* Dataset excerpts *
=======

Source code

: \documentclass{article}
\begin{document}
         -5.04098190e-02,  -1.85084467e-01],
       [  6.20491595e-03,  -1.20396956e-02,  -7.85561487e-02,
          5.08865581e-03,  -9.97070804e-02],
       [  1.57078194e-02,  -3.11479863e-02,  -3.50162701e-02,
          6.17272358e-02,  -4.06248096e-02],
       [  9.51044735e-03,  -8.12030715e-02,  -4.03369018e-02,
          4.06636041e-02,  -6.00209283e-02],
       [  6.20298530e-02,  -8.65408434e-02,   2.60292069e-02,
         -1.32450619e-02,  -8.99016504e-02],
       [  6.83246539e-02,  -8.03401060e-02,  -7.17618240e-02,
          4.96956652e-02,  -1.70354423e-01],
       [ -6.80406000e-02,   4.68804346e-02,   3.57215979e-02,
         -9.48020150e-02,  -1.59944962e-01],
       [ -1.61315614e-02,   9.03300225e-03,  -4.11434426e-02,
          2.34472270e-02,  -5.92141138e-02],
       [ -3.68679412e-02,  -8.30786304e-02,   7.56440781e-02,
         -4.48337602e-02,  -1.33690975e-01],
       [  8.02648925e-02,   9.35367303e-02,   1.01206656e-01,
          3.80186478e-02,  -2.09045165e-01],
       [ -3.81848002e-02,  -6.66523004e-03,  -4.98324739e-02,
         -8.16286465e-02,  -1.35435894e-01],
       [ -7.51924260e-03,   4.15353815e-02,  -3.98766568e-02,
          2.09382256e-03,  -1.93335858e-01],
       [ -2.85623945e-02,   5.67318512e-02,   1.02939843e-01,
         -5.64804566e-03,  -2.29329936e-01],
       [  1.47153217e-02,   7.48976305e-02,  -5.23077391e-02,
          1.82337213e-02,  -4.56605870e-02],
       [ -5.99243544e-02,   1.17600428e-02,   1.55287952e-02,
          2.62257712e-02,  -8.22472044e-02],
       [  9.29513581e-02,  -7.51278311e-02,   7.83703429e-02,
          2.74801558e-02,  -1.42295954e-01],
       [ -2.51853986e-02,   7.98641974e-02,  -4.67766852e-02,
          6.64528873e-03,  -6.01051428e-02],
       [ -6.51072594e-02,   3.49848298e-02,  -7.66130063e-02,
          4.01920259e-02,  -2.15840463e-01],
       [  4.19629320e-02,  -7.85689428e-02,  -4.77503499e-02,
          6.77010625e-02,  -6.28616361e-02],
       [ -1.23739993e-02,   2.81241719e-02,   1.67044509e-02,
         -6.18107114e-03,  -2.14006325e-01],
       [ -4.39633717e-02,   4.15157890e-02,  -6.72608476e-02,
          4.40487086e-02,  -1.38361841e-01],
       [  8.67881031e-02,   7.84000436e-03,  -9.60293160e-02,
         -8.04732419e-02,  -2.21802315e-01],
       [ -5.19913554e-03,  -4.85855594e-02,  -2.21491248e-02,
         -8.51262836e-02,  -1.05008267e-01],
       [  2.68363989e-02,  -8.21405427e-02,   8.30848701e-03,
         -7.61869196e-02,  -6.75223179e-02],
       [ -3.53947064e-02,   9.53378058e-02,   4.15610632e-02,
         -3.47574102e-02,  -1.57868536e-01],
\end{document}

=======

* What is needed *
Every entry should be output exactly as written, please.

* Finished exercise *
Source code

: \documentclass{article}
\begin{document}
         -5.04098190e-02,  -1.85084467e-01],
       [  6.20491595e-03,  -1.20396956e-02,  -7.85561487e-02,
          5.08865581e-03,  -9.97070804e-02],
       [  1.57078194e-02,  -3.11479863e-02,  -3.50162701e-02,
          6.17272358e-02,  -4.06248096e-02],
       [  9.51044735e-03,  -8.12030715e-02,  -4.03369018e-02,
          4.06636041e-02,  -6.00209283e-02],
       [  6.20298530e-02,  -8.65408434e-02,   2.60292069e-02,
         -1.32450619e-02,  -8.99016504e-02],
       [  6.83246539e-02,  -8.03401060e-02,  -7.17618240e-02,
          4.96956652e-02,  -1.70354423e-01],
       [ -6.80406000e-02,   4.68804346e-02,   3.57215979e-02,
         -9.48020150e-02,  -1.59944962e-01],
       [ -1.61315614e-02,   9.03300225e-03,  -4.11434426e-02,
          2.34472270e-02,  -5.92141138e-02],
       [ -3.68679412e-02,  -8.30786304e-02,   7.56440781e-02,
         -4.48337602e-02,  -1.33690975e-01],
       [  8.02648925e-02,   9.35367303e-02,   1.01206656e-01,
          3.80186478e-02,  -2.09045165e-01],
       [ -3.81848002e-02,  -6.66523004e-03,  -4.98324739e-02,
         -8.16286465e-02,  -1.35435894e-01],
       [ -7.51924260e-03,   4.15353815e-02,  -3.98766568e-02,
          2.09382256e-03,  -1.93335858e-01],
       [ -2.85623945e-02,   5.67318512e-02,   1.02939843e-01,
         -5.64804566e-03,  -2.29329936e-01],
       [  1.47153217e-02,   7.48976305e-02,  -5.23077391e-02,
          1.82337213e-02,  -4.56605870e-02],
       [ -5.99243544e-02,   1.17600428e-02,   1.55287952e-02,
          2.62257712e-02,  -8.22472044e-02],
       [  9.29513581e-02,  -7.51278311e-02,   7.83703429e-02,
          2.74801558e-02,  -1.42295954e-01],
       [ -2.51853986e-02,   7.98641974e-02,  -4.67766852e-02,
          6.64528873e-03,  -6.01051428e-02],
       [ -6.51072594e-02,   3.49848298e-02,  -7.66130063e-02,
          4.01920259e-02,  -2.15840463e-01],
       [  4.19629320e-02,  -7.85689428e-02,  -4.77503499e-02,
          6.77010625e-02,  -6.28616361e-02],
       [ -1.23739993e-02,   2.81241719e-02,   1.67044509e-02,
         -6.18107114e-03,  -2.14006325e-01],
       [ -4.39633717e-02,   4.15157890e-02,  -6.72608476e-02,
          4.40487086e-02,  -1.38361841e-01],
       [  8.67881031e-02,   7.84000436e-03,  -9.60293160e-02,
         -8.04732419e-02,  -2.21802315e-01],
       [ -5.19913554e-03,  -4.85855594e-02,  -2.21491248e-02,
         -8.51262836e-02,  -1.05008267e-01],
       [  2.68363989e-02,  -8.21405427e-02,   8.30848701e-03,
         -7.61869196e-02,  -6.75223179e-02],
       [ -3.53947064e-02,   9.53378058e-02,   4.15610632e-02,
         -3.47574102e-02,  -1.57868536e-01],
\end{document}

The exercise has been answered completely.